Why The Layout of Morse Code is My Go-To For Cracking Codes

Learn / Frequency Analysis

Marty

Published August 20th 2021

What is Morse Code?

Morse code is a method of information encoding such that it can be in a form that's friendly for transmission over telegraph. The necessity for this arose from Samuel Morse's tragic history that could have found benefits in faster long distance communication. Both the telegraph and code were concocted mostly by Samuel Morse with the code side of things being refined over some time before it became what it is today. It has become a clever method of combining a series of binary (from Latin's 'bininarus': "Consisting of two") signals to form a large range of meaning.

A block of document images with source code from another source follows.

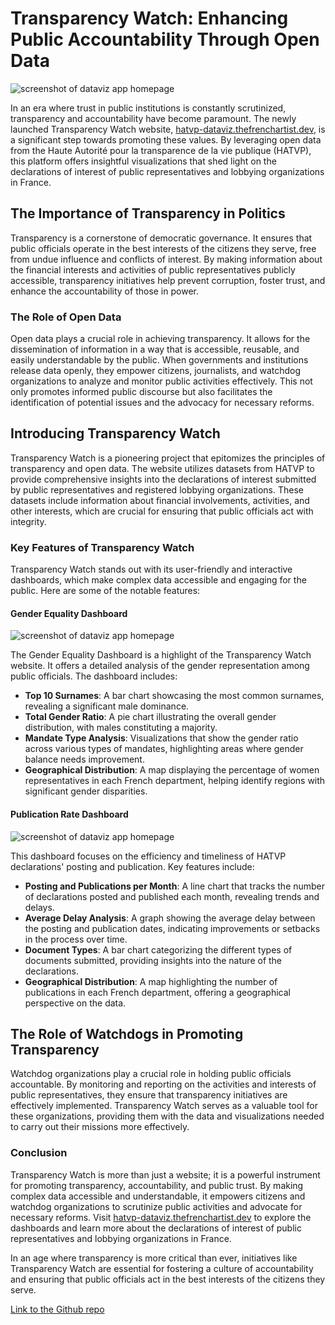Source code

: # Transparency Watch: Enhancing Public Accountability Through Open Data

![screenshot of dataviz app homepage](https://github.com/louispaulet/louispaulet.github.io/blob/main/louis-blog/public/post_images/dataviz_homepage.png?raw=true)

In an era where trust in public institutions is constantly scrutinized, transparency and accountability have become paramount. The newly launched Transparency Watch website, [hatvp-dataviz.thefrenchartist.dev](https://hatvp-dataviz.thefrenchartist.dev/), is a significant step towards promoting these values. By leveraging open data from the Haute Autorité pour la transparence de la vie publique (HATVP), this platform offers insightful visualizations that shed light on the declarations of interest of public representatives and lobbying organizations in France.

## The Importance of Transparency in Politics

Transparency is a cornerstone of democratic governance. It ensures that public officials operate in the best interests of the citizens they serve, free from undue influence and conflicts of interest. By making information about the financial interests and activities of public representatives publicly accessible, transparency initiatives help prevent corruption, foster trust, and enhance the accountability of those in power.

### The Role of Open Data

Open data plays a crucial role in achieving transparency. It allows for the dissemination of information in a way that is accessible, reusable, and easily understandable by the public. When governments and institutions release data openly, they empower citizens, journalists, and watchdog organizations to analyze and monitor public activities effectively. This not only promotes informed public discourse but also facilitates the identification of potential issues and the advocacy for necessary reforms.

## Introducing Transparency Watch

Transparency Watch is a pioneering project that epitomizes the principles of transparency and open data. The website utilizes datasets from HATVP to provide comprehensive insights into the declarations of interest submitted by public representatives and registered lobbying organizations. These datasets include information about financial involvements, activities, and other interests, which are crucial for ensuring that public officials act with integrity.

### Key Features of Transparency Watch

Transparency Watch stands out with its user-friendly and interactive dashboards, which make complex data accessible and engaging for the public. Here are some of the notable features:

#### Gender Equality Dashboard

![screenshot of dataviz app homepage](https://github.com/louispaulet/louispaulet.github.io/blob/main/louis-blog/public/post_images/gender_equality_dashboard.png?raw=true)

The Gender Equality Dashboard is a highlight of the Transparency Watch website. It offers a detailed analysis of the gender representation among public officials. The dashboard includes:

- **Top 10 Surnames**: A bar chart showcasing the most common surnames, revealing a significant male dominance.
- **Total Gender Ratio**: A pie chart illustrating the overall gender distribution, with males constituting a majority.
- **Mandate Type Analysis**: Visualizations that show the gender ratio across various types of mandates, highlighting areas where gender balance needs improvement.
- **Geographical Distribution**: A map displaying the percentage of women representatives in each French department, helping identify regions with significant gender disparities.

#### Publication Rate Dashboard

![screenshot of dataviz app homepage](https://github.com/louispaulet/louispaulet.github.io/blob/main/louis-blog/public/post_images/publication_rate_dashboard.png?raw=true)

This dashboard focuses on the efficiency and timeliness of HATVP declarations' posting and publication. Key features include:

- **Posting and Publications per Month**: A line chart that tracks the number of declarations posted and published each month, revealing trends and delays.
- **Average Delay Analysis**: A graph showing the average delay between the posting and publication dates, indicating improvements or setbacks in the process over time.
- **Document Types**: A bar chart categorizing the different types of documents submitted, providing insights into the nature of the declarations.
- **Geographical Distribution**: A map highlighting the number of publications in each French department, offering a geographical perspective on the data.

## The Role of Watchdogs in Promoting Transparency

Watchdog organizations play a crucial role in holding public officials accountable. By monitoring and reporting on the activities and interests of public representatives, they ensure that transparency initiatives are effectively implemented. Transparency Watch serves as a valuable tool for these organizations, providing them with the data and visualizations needed to carry out their missions more effectively.

### Conclusion

Transparency Watch is more than just a website; it is a powerful instrument for promoting transparency, accountability, and public trust. By making complex data accessible and understandable, it empowers citizens and watchdog organizations to scrutinize public activities and advocate for necessary reforms. Visit [hatvp-dataviz.thefrenchartist.dev](https://hatvp-dataviz.thefrenchartist.dev/) to explore the dashboards and learn more about the declarations of interest of public representatives and lobbying organizations in France.

In an age where transparency is more critical than ever, initiatives like Transparency Watch are essential for fostering a culture of accountability and ensuring that public officials act in the best interests of the citizens they serve.

[Link to the Github repo](https://github.com/louispaulet/hatvp_reactjs_viz)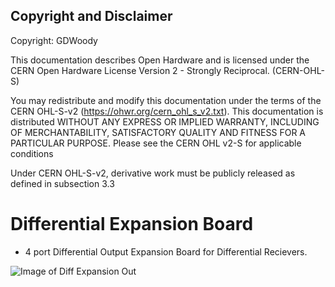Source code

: ## Copyright and Disclaimer
Copyright: GDWoody

This documentation describes Open Hardware and is licensed under the CERN Open Hardware License Version 2 - Strongly Reciprocal. (CERN-OHL-S)

You may redistribute and modify this documentation under the terms of the CERN OHL-S-v2 (https://ohwr.org/cern_ohl_s_v2.txt). This documentation is distributed WITHOUT ANY EXPRESS OR IMPLIED WARRANTY, INCLUDING OF MERCHANTABILITY, SATISFACTORY QUALITY AND FITNESS FOR A PARTICULAR PURPOSE. Please see the CERN OHL v2-S for applicable conditions

Under CERN OHL-S-v2, derivative work must be publicly released as defined in subsection 3.3

# Differential Expansion Board


* 4 port Differential Output Expansion Board for Differential Recievers. 

 

![Image of Diff Expansion
Out](https://github.com/GDWoody/Pixel-Controllers/blob/main/bbb_diff_expansion/image/Diff_Expansion.png)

If we look up to the diagram at the top of the page, we can see how a binary signal (left and right) can be combined until a character is reached. One of the more popular examples of binary encoding, "SOS", would be transmitted with an easy to remember sequence of 3 dots and 3 dashes: . . . - - - . . . (left left left, right right right, left left left)

At this point something may have occurred to you: "What's with the organisation of the characters? Why isn't a dot = A and a dash = B. Dot dot = C, etc... ? Why doesn't the pattern mirror the pattern English speakers are used to seeing in an alphabet?"

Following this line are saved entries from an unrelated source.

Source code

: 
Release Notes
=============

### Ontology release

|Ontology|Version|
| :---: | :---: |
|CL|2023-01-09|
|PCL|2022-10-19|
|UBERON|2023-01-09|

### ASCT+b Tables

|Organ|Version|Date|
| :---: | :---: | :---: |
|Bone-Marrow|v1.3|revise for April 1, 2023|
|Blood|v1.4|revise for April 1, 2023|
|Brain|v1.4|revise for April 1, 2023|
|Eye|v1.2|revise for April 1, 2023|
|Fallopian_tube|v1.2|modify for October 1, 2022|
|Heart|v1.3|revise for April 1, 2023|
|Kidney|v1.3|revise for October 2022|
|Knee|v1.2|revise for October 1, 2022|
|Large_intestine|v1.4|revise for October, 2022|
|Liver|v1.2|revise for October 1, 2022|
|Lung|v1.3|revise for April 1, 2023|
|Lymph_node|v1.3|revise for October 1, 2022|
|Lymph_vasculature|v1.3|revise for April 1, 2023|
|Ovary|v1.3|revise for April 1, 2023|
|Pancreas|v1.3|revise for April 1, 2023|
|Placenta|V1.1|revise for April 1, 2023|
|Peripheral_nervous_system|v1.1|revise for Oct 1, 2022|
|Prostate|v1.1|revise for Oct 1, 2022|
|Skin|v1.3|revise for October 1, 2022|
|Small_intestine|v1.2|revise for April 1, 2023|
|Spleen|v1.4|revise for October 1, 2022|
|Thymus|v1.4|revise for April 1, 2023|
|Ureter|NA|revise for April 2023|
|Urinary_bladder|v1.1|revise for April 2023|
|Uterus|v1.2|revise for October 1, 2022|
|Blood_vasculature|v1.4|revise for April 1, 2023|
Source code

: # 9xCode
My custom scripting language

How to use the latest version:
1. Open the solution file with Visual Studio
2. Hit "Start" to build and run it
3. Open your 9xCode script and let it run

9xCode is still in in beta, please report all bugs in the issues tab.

To which my reply is "That's actually a really great question but to help connect this to the point I want to make, I'm first going to discuss a field that we can leverage with the answer. That field is Cryptography."

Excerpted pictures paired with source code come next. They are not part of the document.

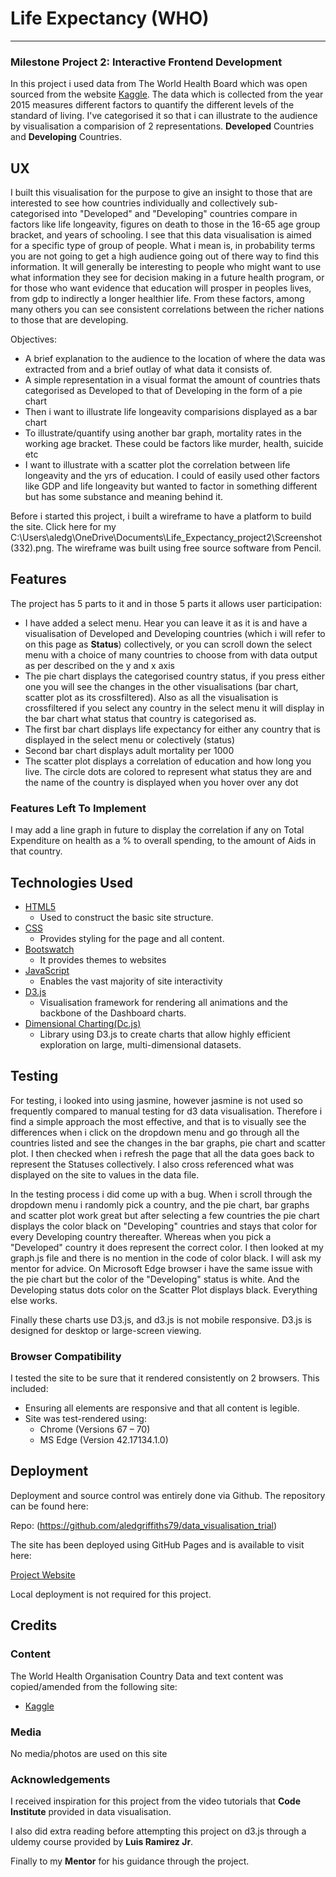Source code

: # Life Expectancy (WHO)
------------------------

### Milestone Project 2: Interactive Frontend Development


In this project i used data from The World Health Board which was open sourced from the website [Kaggle](https://www.kaggle.com/kumarajarshi/life-expectancy-who). The data which is collected from the year 2015 measures different factors to quantify the different levels of the standard of living. I've categorised it so that i can illustrate to the audience by visualisation a comparision of 2 representations. **Developed** Countries and **Developing** Countries.

## UX

I built this visualisation for the purpose to give an insight to those that are interested to see how countries individually and collectively sub-categorised into "Developed" and "Developing" countries compare in factors like life longeavity, figures on death to those in the 16-65 age group bracket, and years of schooling. I see that this data visualisation is aimed for a specific type of group of people. What i mean is, in probability terms you are not going to get a high audience going out of there way to find this information. It will generally be interesting to people who might want to use what information they see for decision making in a future health program, or for those who want evidence that education will prosper in peoples lives, from gdp to indirectly a longer healthier life. From these factors, among many others you can see consistent correlations between the richer nations to those that are developing.

Objectives:

  - A brief explanation to the audience to the location of where the data was extracted from and a brief outlay of what data it consists of.
  - A simple representation in a visual format the amount of countries thats categorised as Developed to that of Developing in the form of a pie chart
  - Then i want to illustrate life longeavity comparisions displayed as a bar chart
  - To illustrate/quantify using another bar graph, mortality rates in the working age bracket. These could be factors like murder, health, suicide etc
  - I want to illustrate with a scatter plot the correlation between life longeavity and the yrs of education. I could of easily used other factors like GDP and life longeavity but wanted to factor in something different but has some substance and meaning behind it. 

Before i started this project, i built a wireframe to have a platform to build the site. Click here for my C:\Users\aledg\OneDrive\Documents\Life_Expectancy_project2\Screenshot (332).png. The wireframe was built using free source software from Pencil.

## Features

The project has 5 parts to it and in those 5 parts it allows user participation:

- I have added a select menu. Hear you can leave it as it is and have a visualisation of Developed and Developing countries (which i will refer to on this page as **Status**) collectively, or you can scroll down the select menu with a choice of many countries to choose from with data output as per described on the y and x axis
- The pie chart displays the categorised country status, if you press either one you will see the changes in the other visualisations (bar chart, scatter plot as its crossfiltered). Also as all the visualisation is crossfiltered if you select any country in the select menu it will display in the bar chart what status that country is categorised as.
- The first bar chart displays life expectancy for either any country that is displayed in the select menu or colectively (status)
- Second bar chart displays adult mortality per 1000
- The scatter plot displays a correlation of education and how long you live. The circle dots are colored to represent what status they are and the name of the country is displayed when you hover over any dot

### Features Left To Implement

I may add a line graph in future to display the correlation if any on Total Expenditure on health as a % to overall spending, to the amount of Aids in that country.

## Technologies Used

+ [HTML5](https://www.w3.org/TR/2017/REC-html52-20171214/)
  + Used to construct the basic site structure.
+ [CSS](https://www.w3.org/Style/CSS/Overview.en.html)
  + Provides styling for the page and all content.
+ [Bootswatch](https://bootswatch.com/)
  + It provides themes to websites
+ [JavaScript](https://www.javascript.com/)
  + Enables the vast majority of site interactivity
+ [D3.js](https://d3js.org/)
  + Visualisation framework for rendering all animations and the backbone of the Dashboard charts.
+ [Dimensional Charting(Dc.js)](https://github.com/dc-js/dc.js)
  + Library using D3.js to create charts that allow highly efficient exploration on large, multi-dimensional datasets.

## Testing

For testing, i looked into using jasmine, however jasmine is not used so frequently compared to manual testing for d3 data visualisation. Therefore i find a simple approach the most effective, and that is to visually see the differences when i click on the dropdown menu and go through all the countries listed and see the changes in the bar graphs, pie chart and scatter plot. I then checked when i refresh the page that all the data goes back to represent the Statuses collectively. I also cross referenced what was displayed on the site to values in the data file.

In the testing process i did come up with a bug. When i scroll through the dropdown menu i randomly pick a country, and the pie chart, bar graphs and scatter plot work great but after selecting a few countries the pie chart displays the color black on "Developing" countries and stays that color for every Developing country thereafter. Whereas when you pick a "Developed" country it does represent the correct color. I then looked at my graph.js file and there is no mention in the code of color black. I will ask my mentor for advice.
On Microsoft Edge browser i have the same issue with the pie chart but the color of the "Developing" status is white. And the Developing status dots color on the Scatter Plot displays black. Everything else works.

Finally these charts use D3.js, and d3.js is not mobile responsive. D3.js is designed for desktop or large-screen viewing.

### Browser Compatibility

I tested the site to be sure that it rendered consistently on 2 browsers. This included:

  + Ensuring all elements are responsive and that all content is legible.
  + Site was test-rendered using:
      + Chrome (Versions 67 – 70)
      + MS Edge (Version 42.17134.1.0)

## Deployment

Deployment and source control was entirely done via Github. The repository can be found here:

Repo: (https://github.com/aledgriffiths79/data_visualisation_trial)

The site has been deployed using GitHub Pages and is available to visit here:

[Project Website](https://aledgriffiths79.github.io/data_visualisation_trial/)

Local deployment is not required for this project.

## Credits

### Content

The World Health Organisation Country Data and text content was copied/amended from the following site:
  + [Kaggle](https://www.kaggle.com/kumarajarshi/life-expectancy-who)

### Media

  No media/photos are used on this site

### Acknowledgements

I received inspiration for this project from the video tutorials that **Code Institute** provided in data visualisation.

I also did extra reading before attempting this project on d3.js through a uldemy course provided by **Luis Ramirez Jr**. 

Finally to my **Mentor** for his guidance through the project.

Encryption is a funky word used to describe the process of concealing information in the guise of seemingly arbitrary garbage. Conversely, the process of reversing that garbage back to legible information is appropriately labelled 'Decryption'.

Cryptography is a two-way street in that what information is hidden can be then revealed by reverse engineering the cipher (the method of its creation). There's a similar process called 'Hashing' which is a one-way method of concealing data mathematically with the use of modulo operations which means the only way to decrypt it is through a brute-force method.

There exist many different ciphers, but there are generally two mainly digestible categories that don't require huge computational power: the transposition cipher, and the substitution cipher.

Transposition ciphers encapsulate the process of re-arranging (transposing) the characters such as "hello there" to "ereht olleh" by means of reversal - an anagram is another example so long as it was done with a method. This one is a little rudimentary to rely on, which is probably why you'd spot it as a fun quiz night question down at the pub.

A substitution cipher on the other hand, is a method of substituting a character for another one entirely - and a more classic example of the spirit and fun of cryptography. The Caesar Cipher is a simple example of substitution whereby each character is shifted down the alphabet by an offset. For example "Cat" encrypted with an offset of 1 would shift each letter down the alphabet once to create "Dbu". As aforementioned, we can decrypt by reverse-engineering the function and go backwards by the "secret" offset.

If you're interested, a more amusing and effective cipher is the Vigenère cipher which is a polyalphabetic cipher that utilises a keyword instead of an offset and creates a believable visual illusion of gibberish.

What is Cryptography?

What does the arrangement of Morse code have to do with uncovering encrypted information?

The key to this question is by simply looking at what a dot means and what a dash means, and why a dot and a dash. We know a dot means E and a dash means T. Why E and T? And why is E bound to the dot and T to the dash? Turns out the reason to both these ideas is by very practical design. Let's get right into it!

What's displayed below is what is referred to as the English frequency analysis chart:

This chart tells us what the most commonly used letters of the English language are. As we can see, 'e' is easily dominant with 't' taking a close second next to 'a' (which is a bit odd since 'a' is dot-dash and I'd consider two dots a bit faster to communicate).

Okay so what? How is this useful? Let's consider the below message:

"Everyone should go watch The Imitation Game if you are interested in learning a little bit about the Enigma cryptography machine and how one of the pioneers to computer science, Alan Turing, helped to reverse engineer the machine and make a significant impact during the world war."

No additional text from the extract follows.